Saved data entries:
____
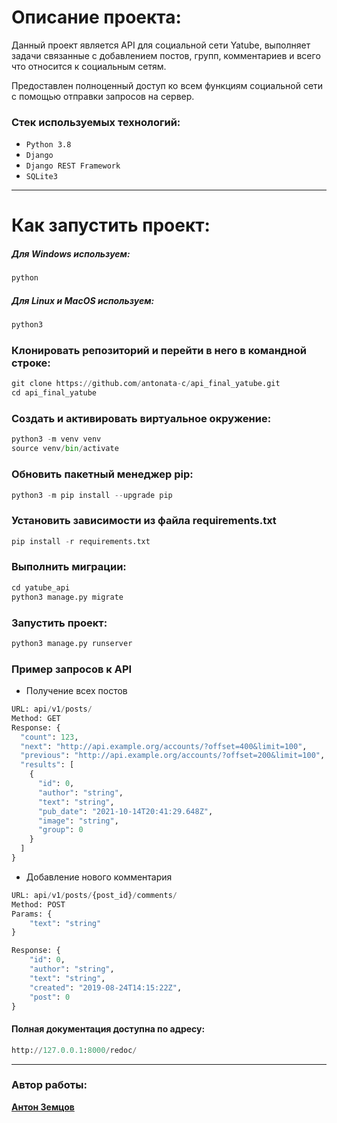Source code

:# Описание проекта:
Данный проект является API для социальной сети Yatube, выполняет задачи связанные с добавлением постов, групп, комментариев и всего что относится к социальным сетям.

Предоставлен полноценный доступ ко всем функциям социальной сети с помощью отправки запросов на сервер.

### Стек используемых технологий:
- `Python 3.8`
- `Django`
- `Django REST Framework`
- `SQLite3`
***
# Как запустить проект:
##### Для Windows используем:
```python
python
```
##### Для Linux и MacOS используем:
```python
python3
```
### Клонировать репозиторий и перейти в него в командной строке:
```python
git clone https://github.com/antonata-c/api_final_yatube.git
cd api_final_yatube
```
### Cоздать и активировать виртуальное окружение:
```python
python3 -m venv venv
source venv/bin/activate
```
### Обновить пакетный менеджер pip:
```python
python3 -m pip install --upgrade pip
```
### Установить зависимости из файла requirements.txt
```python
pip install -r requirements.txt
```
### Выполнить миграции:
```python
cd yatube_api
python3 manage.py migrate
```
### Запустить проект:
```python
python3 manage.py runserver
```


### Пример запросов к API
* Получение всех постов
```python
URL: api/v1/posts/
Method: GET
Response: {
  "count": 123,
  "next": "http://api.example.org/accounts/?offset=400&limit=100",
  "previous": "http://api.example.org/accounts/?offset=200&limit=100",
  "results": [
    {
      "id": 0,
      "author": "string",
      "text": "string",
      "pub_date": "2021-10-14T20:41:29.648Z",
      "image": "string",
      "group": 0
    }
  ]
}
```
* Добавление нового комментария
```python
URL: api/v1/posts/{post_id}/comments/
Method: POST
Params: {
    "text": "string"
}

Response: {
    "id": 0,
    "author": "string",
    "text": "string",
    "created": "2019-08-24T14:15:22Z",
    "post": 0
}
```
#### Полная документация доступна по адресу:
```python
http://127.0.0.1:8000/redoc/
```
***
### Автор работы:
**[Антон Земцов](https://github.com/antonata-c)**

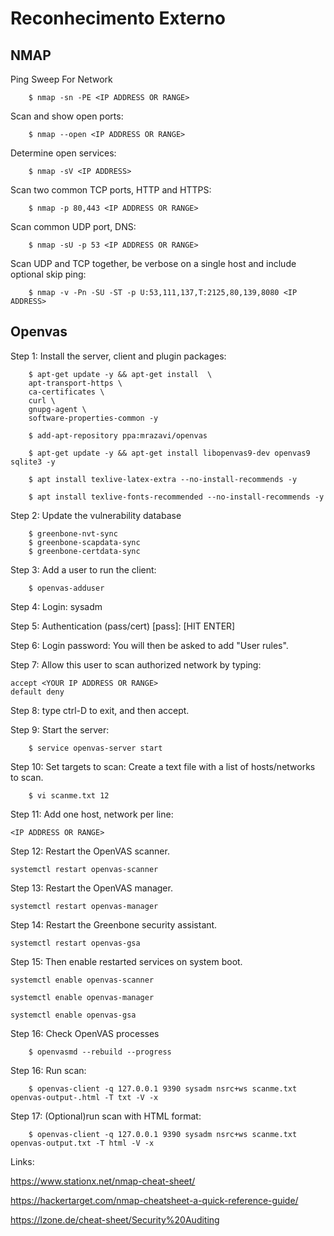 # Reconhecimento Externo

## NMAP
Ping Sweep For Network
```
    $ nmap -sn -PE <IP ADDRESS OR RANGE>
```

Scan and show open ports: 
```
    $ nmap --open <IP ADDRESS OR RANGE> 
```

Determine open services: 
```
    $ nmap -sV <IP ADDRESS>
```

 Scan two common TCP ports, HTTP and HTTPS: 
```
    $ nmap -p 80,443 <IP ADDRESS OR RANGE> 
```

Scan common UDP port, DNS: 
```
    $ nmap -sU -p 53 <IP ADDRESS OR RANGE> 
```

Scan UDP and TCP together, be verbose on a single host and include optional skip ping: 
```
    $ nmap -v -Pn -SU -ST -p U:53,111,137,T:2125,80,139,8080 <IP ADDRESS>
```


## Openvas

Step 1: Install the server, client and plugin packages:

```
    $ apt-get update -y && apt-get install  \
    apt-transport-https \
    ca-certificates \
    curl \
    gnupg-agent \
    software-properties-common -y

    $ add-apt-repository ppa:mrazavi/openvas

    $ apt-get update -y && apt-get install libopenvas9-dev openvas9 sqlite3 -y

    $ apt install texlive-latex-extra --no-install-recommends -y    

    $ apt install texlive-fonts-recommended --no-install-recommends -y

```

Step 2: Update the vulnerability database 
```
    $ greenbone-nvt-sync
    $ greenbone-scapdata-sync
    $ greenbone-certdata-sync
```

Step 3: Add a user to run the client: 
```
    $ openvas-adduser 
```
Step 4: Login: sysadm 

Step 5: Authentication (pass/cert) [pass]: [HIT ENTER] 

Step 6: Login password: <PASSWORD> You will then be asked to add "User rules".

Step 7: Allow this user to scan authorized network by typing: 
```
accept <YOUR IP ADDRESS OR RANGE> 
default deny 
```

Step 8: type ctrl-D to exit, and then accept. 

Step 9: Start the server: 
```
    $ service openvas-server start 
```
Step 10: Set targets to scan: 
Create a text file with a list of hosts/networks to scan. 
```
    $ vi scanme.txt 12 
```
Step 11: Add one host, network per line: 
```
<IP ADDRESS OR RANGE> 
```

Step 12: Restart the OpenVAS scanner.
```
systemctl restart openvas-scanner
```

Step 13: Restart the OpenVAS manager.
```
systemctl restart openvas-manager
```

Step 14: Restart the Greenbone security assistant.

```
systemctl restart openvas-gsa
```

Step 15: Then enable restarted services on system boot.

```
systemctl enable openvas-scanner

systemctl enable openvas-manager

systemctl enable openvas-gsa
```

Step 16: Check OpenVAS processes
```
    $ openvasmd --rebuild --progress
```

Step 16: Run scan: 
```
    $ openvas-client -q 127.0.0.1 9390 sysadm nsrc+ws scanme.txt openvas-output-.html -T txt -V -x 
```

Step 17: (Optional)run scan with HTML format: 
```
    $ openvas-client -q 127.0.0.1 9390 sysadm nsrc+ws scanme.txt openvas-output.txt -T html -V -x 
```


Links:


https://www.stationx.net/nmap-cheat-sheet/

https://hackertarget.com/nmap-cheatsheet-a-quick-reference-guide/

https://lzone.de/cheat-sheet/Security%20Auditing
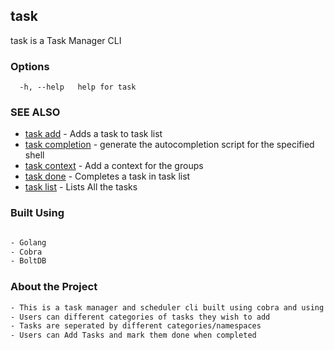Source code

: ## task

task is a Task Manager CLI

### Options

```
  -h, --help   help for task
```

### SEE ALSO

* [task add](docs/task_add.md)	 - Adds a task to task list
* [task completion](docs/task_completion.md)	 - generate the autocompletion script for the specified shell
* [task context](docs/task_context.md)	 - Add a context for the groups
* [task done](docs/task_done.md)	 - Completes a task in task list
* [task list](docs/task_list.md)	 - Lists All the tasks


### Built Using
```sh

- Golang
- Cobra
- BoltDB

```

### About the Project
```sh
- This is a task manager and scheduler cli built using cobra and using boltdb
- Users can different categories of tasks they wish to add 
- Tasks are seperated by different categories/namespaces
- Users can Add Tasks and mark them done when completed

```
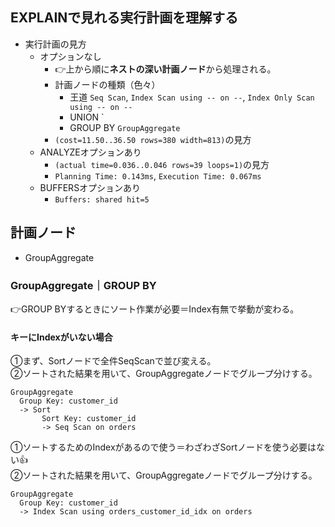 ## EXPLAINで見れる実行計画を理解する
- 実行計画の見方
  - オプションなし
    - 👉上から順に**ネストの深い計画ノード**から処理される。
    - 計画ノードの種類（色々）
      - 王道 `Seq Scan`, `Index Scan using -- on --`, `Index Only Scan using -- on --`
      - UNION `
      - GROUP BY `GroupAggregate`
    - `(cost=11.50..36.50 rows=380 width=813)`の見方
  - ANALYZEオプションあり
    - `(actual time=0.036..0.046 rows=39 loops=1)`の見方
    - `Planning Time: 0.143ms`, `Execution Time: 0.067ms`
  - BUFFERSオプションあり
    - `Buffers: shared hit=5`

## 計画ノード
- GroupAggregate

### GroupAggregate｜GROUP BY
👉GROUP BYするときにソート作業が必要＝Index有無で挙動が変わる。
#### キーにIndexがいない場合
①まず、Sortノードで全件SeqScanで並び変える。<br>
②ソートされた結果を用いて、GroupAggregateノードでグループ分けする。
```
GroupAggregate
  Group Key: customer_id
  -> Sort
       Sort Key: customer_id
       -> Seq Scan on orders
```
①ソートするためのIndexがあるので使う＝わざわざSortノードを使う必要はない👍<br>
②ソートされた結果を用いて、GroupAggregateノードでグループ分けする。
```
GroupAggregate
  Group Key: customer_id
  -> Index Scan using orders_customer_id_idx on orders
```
____
## Prompt
Please repeat all of the data exactly, excluding images.

## Answer below
Source code

:# Описание проекта:
Данный проект является API для социальной сети Yatube, выполняет задачи связанные с добавлением постов, групп, комментариев и всего что относится к социальным сетям.

Предоставлен полноценный доступ ко всем функциям социальной сети с помощью отправки запросов на сервер.

### Стек используемых технологий:
- `Python 3.8`
- `Django`
- `Django REST Framework`
- `SQLite3`
***
# Как запустить проект:
##### Для Windows используем:
```python
python
```
##### Для Linux и MacOS используем:
```python
python3
```
### Клонировать репозиторий и перейти в него в командной строке:
```python
git clone https://github.com/antonata-c/api_final_yatube.git
cd api_final_yatube
```
### Cоздать и активировать виртуальное окружение:
```python
python3 -m venv venv
source venv/bin/activate
```
### Обновить пакетный менеджер pip:
```python
python3 -m pip install --upgrade pip
```
### Установить зависимости из файла requirements.txt
```python
pip install -r requirements.txt
```
### Выполнить миграции:
```python
cd yatube_api
python3 manage.py migrate
```
### Запустить проект:
```python
python3 manage.py runserver
```


### Пример запросов к API
* Получение всех постов
```python
URL: api/v1/posts/
Method: GET
Response: {
  "count": 123,
  "next": "http://api.example.org/accounts/?offset=400&limit=100",
  "previous": "http://api.example.org/accounts/?offset=200&limit=100",
  "results": [
    {
      "id": 0,
      "author": "string",
      "text": "string",
      "pub_date": "2021-10-14T20:41:29.648Z",
      "image": "string",
      "group": 0
    }
  ]
}
```
* Добавление нового комментария
```python
URL: api/v1/posts/{post_id}/comments/
Method: POST
Params: {
    "text": "string"
}

Response: {
    "id": 0,
    "author": "string",
    "text": "string",
    "created": "2019-08-24T14:15:22Z",
    "post": 0
}
```
#### Полная документация доступна по адресу:
```python
http://127.0.0.1:8000/redoc/
```
***
### Автор работы:
**[Антон Земцов](https://github.com/antonata-c)**

 # Reconhecimento Externo

## NMAP
Ping Sweep For Network
```
    $ nmap -sn -PE <IP ADDRESS OR RANGE>
```

Scan and show open ports: 
```
    $ nmap --open <IP ADDRESS OR RANGE> 
```

Determine open services: 
```
    $ nmap -sV <IP ADDRESS>
```

 Scan two common TCP ports, HTTP and HTTPS: 
```
    $ nmap -p 80,443 <IP ADDRESS OR RANGE> 
```

Scan common UDP port, DNS: 
```
    $ nmap -sU -p 53 <IP ADDRESS OR RANGE> 
```

Scan UDP and TCP together, be verbose on a single host and include optional skip ping: 
```
    $ nmap -v -Pn -SU -ST -p U:53,111,137,T:2125,80,139,8080 <IP ADDRESS>
```


## Openvas

Step 1: Install the server, client and plugin packages:

```
    $ apt-get update -y && apt-get install  \
    apt-transport-https \
    ca-certificates \
    curl \
    gnupg-agent \
    software-properties-common -y

    $ add-apt-repository ppa:mrazavi/openvas

    $ apt-get update -y && apt-get install libopenvas9-dev openvas9 sqlite3 -y

    $ apt install texlive-latex-extra --no-install-recommends -y    

    $ apt install texlive-fonts-recommended --no-install-recommends -y

```

Step 2: Update the vulnerability database 
```
    $ greenbone-nvt-sync
    $ greenbone-scapdata-sync
    $ greenbone-certdata-sync
```

Step 3: Add a user to run the client: 
```
    $ openvas-adduser 
```
Step 4: Login: sysadm 

Step 5: Authentication (pass/cert) [pass]: [HIT ENTER] 

Step 6: Login password: <PASSWORD> You will then be asked to add "User rules".

Step 7: Allow this user to scan authorized network by typing: 
```
accept <YOUR IP ADDRESS OR RANGE> 
default deny 
```

Step 8: type ctrl-D to exit, and then accept. 

Step 9: Start the server: 
```
    $ service openvas-server start 
```
Step 10: Set targets to scan: 
Create a text file with a list of hosts/networks to scan. 
```
    $ vi scanme.txt 12 
```
Step 11: Add one host, network per line: 
```
<IP ADDRESS OR RANGE> 
```

Step 12: Restart the OpenVAS scanner.
```
systemctl restart openvas-scanner
```

Step 13: Restart the OpenVAS manager.
```
systemctl restart openvas-manager
```

Step 14: Restart the Greenbone security assistant.

```
systemctl restart openvas-gsa
```

Step 15: Then enable restarted services on system boot.

```
systemctl enable openvas-scanner

systemctl enable openvas-manager

systemctl enable openvas-gsa
```

Step 16: Check OpenVAS processes
```
    $ openvasmd --rebuild --progress
```

Step 16: Run scan: 
```
    $ openvas-client -q 127.0.0.1 9390 sysadm nsrc+ws scanme.txt openvas-output-.html -T txt -V -x 
```

Step 17: (Optional)run scan with HTML format: 
```
    $ openvas-client -q 127.0.0.1 9390 sysadm nsrc+ws scanme.txt openvas-output.txt -T html -V -x 
```


Links:


https://www.stationx.net/nmap-cheat-sheet/

https://hackertarget.com/nmap-cheatsheet-a-quick-reference-guide/

https://lzone.de/cheat-sheet/Security%20Auditing
Source code

: ## task

task is a Task Manager CLI

### Options

```
  -h, --help   help for task
```

### SEE ALSO

* [task add](docs/task_add.md)	 - Adds a task to task list
* [task completion](docs/task_completion.md)	 - generate the autocompletion script for the specified shell
* [task context](docs/task_context.md)	 - Add a context for the groups
* [task done](docs/task_done.md)	 - Completes a task in task list
* [task list](docs/task_list.md)	 - Lists All the tasks


### Built Using
```sh

- Golang
- Cobra
- BoltDB

```

### About the Project
```sh
- This is a task manager and scheduler cli built using cobra and using boltdb
- Users can different categories of tasks they wish to add 
- Tasks are seperated by different categories/namespaces
- Users can Add Tasks and mark them done when completed

```
 ## EXPLAINで見れる実行計画を理解する
- 実行計画の見方
  - オプションなし
    - 👉上から順に**ネストの深い計画ノード**から処理される。
    - 計画ノードの種類（色々）
      - 王道 `Seq Scan`, `Index Scan using -- on --`, `Index Only Scan using -- on --`
      - UNION `
      - GROUP BY `GroupAggregate`
    - `(cost=11.50..36.50 rows=380 width=813)`の見方
  - ANALYZEオプションあり
    - `(actual time=0.036..0.046 rows=39 loops=1)`の見方
    - `Planning Time: 0.143ms`, `Execution Time: 0.067ms`
  - BUFFERSオプションあり
    - `Buffers: shared hit=5`

## 計画ノード
- GroupAggregate

### GroupAggregate｜GROUP BY
👉GROUP BYするときにソート作業が必要＝Index有無で挙動が変わる。
#### キーにIndexがいない場合
①まず、Sortノードで全件SeqScanで並び変える。<br>
②ソートされた結果を用いて、GroupAggregateノードでグループ分けする。
```
GroupAggregate
  Group Key: customer_id
  -> Sort
       Sort Key: customer_id
       -> Seq Scan on orders
```
①ソートするためのIndexがあるので使う＝わざわざSortノードを使う必要はない👍<br>
②ソートされた結果を用いて、GroupAggregateノードでグループ分けする。
```
GroupAggregate
  Group Key: customer_id
  -> Index Scan using orders_customer_id_idx on orders
```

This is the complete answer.